When you find the word "Input" in a line of the entries, please copy the whole line.

*** Opening of RECORDED DATA ***

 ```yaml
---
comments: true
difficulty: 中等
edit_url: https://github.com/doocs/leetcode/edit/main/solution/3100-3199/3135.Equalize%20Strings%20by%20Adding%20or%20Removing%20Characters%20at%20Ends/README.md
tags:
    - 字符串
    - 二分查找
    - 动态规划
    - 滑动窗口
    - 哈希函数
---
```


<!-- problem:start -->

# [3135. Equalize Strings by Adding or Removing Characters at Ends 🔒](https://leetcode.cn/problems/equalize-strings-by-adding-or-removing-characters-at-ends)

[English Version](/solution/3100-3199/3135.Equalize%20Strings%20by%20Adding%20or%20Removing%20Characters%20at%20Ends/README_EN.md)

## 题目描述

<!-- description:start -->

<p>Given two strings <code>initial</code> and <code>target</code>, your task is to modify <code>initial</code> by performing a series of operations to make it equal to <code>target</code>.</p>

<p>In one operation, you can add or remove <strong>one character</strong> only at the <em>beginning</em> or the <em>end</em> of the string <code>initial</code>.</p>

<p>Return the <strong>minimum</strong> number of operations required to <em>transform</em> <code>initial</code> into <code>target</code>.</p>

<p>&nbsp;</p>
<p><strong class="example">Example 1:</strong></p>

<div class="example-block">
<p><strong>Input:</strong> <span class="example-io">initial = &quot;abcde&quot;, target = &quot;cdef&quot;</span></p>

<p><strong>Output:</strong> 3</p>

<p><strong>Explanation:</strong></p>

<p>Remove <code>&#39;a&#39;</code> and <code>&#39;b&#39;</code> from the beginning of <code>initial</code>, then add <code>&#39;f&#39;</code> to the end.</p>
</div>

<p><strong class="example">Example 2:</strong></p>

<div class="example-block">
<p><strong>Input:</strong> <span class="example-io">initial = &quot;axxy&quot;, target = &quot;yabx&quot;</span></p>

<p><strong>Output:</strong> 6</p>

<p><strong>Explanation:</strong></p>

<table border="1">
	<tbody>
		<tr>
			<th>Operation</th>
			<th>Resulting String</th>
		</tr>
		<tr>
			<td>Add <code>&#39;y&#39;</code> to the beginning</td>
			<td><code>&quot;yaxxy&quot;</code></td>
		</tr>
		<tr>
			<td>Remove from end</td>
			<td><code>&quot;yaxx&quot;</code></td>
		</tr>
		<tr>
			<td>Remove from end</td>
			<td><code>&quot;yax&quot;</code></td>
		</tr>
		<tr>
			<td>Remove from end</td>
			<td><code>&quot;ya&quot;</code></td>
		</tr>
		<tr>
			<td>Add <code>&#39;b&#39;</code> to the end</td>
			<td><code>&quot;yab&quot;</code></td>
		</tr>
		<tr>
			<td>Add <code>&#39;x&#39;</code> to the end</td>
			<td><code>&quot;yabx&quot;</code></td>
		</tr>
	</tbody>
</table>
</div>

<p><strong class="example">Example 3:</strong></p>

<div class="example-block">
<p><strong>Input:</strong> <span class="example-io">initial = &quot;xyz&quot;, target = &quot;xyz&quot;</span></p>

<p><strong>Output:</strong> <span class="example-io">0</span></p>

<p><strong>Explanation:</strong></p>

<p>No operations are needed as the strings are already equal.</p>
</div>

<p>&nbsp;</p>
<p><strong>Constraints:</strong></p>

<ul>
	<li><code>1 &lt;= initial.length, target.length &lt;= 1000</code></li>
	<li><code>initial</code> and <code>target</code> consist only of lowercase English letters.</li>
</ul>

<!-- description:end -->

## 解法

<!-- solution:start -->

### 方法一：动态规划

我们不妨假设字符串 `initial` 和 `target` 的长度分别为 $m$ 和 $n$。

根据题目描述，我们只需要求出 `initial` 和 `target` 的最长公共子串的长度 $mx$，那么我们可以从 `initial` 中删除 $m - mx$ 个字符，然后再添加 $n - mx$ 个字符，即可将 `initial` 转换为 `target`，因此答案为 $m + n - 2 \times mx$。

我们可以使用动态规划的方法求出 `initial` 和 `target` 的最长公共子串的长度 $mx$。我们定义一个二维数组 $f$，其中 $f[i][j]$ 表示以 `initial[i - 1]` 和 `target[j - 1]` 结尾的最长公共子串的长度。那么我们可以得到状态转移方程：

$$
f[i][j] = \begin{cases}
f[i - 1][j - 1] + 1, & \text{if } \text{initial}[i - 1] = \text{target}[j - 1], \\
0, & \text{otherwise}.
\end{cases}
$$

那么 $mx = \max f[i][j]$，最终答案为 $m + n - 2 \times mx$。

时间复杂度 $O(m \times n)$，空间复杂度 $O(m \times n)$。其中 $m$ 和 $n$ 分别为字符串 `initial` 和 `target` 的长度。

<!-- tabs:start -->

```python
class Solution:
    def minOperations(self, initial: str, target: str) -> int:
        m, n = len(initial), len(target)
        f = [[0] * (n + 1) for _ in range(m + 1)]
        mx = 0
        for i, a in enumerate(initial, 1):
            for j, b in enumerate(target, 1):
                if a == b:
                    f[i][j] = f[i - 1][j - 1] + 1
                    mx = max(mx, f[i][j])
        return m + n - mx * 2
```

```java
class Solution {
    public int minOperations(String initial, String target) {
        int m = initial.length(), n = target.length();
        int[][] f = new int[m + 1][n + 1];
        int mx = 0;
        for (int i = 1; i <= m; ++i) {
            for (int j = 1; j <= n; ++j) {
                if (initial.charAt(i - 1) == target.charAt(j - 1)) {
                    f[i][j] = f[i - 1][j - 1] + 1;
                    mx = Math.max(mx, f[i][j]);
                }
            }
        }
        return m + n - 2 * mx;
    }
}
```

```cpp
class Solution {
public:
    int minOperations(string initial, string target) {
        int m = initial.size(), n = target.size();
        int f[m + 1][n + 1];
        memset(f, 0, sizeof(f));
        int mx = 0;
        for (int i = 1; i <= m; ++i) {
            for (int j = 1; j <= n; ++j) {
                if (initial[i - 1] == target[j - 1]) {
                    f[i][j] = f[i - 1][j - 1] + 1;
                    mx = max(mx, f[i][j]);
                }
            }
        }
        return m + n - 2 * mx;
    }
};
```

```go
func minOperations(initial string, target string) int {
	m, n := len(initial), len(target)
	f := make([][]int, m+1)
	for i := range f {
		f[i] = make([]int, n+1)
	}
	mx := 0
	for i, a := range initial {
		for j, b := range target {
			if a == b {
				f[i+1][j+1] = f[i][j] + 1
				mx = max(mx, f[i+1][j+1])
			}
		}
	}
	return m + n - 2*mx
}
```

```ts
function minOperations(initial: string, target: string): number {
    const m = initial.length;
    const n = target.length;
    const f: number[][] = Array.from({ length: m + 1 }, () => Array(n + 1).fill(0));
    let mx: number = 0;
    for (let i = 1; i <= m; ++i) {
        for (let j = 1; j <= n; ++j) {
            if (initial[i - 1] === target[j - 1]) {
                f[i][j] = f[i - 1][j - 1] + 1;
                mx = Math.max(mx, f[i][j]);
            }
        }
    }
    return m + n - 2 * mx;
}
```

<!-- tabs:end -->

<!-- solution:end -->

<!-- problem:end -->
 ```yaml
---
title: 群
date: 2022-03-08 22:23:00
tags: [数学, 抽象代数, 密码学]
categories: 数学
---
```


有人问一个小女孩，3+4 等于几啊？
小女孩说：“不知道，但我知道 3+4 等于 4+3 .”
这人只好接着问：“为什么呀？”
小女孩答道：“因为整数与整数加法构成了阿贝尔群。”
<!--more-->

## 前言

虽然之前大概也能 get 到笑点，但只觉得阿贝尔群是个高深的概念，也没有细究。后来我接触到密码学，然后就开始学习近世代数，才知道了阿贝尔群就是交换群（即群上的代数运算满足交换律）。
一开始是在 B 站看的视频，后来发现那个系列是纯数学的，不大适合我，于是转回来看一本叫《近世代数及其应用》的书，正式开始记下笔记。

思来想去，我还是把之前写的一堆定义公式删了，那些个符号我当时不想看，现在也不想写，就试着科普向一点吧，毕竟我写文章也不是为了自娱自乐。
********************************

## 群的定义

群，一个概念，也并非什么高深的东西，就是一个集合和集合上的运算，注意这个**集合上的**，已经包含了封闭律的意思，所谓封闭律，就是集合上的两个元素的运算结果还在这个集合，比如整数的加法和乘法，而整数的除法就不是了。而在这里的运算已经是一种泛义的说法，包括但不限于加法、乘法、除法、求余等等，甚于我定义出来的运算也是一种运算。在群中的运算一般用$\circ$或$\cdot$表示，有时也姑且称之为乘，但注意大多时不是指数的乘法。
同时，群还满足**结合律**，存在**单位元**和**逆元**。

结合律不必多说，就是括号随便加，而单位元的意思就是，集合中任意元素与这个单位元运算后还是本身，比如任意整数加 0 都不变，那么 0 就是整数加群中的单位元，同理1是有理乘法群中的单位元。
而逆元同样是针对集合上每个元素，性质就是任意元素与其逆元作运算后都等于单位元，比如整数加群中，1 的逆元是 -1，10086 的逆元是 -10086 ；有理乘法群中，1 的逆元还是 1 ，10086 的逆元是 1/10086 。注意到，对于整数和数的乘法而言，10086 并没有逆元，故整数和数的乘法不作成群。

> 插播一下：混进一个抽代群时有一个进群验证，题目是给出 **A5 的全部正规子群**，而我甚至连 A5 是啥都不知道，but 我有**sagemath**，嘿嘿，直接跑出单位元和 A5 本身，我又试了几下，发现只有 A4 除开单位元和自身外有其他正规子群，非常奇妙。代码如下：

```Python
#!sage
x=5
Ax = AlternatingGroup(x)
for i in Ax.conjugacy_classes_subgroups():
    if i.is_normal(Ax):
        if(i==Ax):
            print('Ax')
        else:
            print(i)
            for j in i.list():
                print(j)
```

*** Close of RECORDED DATA ***

**REPLY**
<p><strong>Input:</strong> <span class="example-io">initial = &quot;abcde&quot;, target = &quot;cdef&quot;</span></p>
<p><strong>Input:</strong> <span class="example-io">initial = &quot;axxy&quot;, target = &quot;yabx&quot;</span></p>
<p><strong>Input:</strong> <span class="example-io">initial = &quot;xyz&quot;, target = &quot;xyz&quot;</span></p>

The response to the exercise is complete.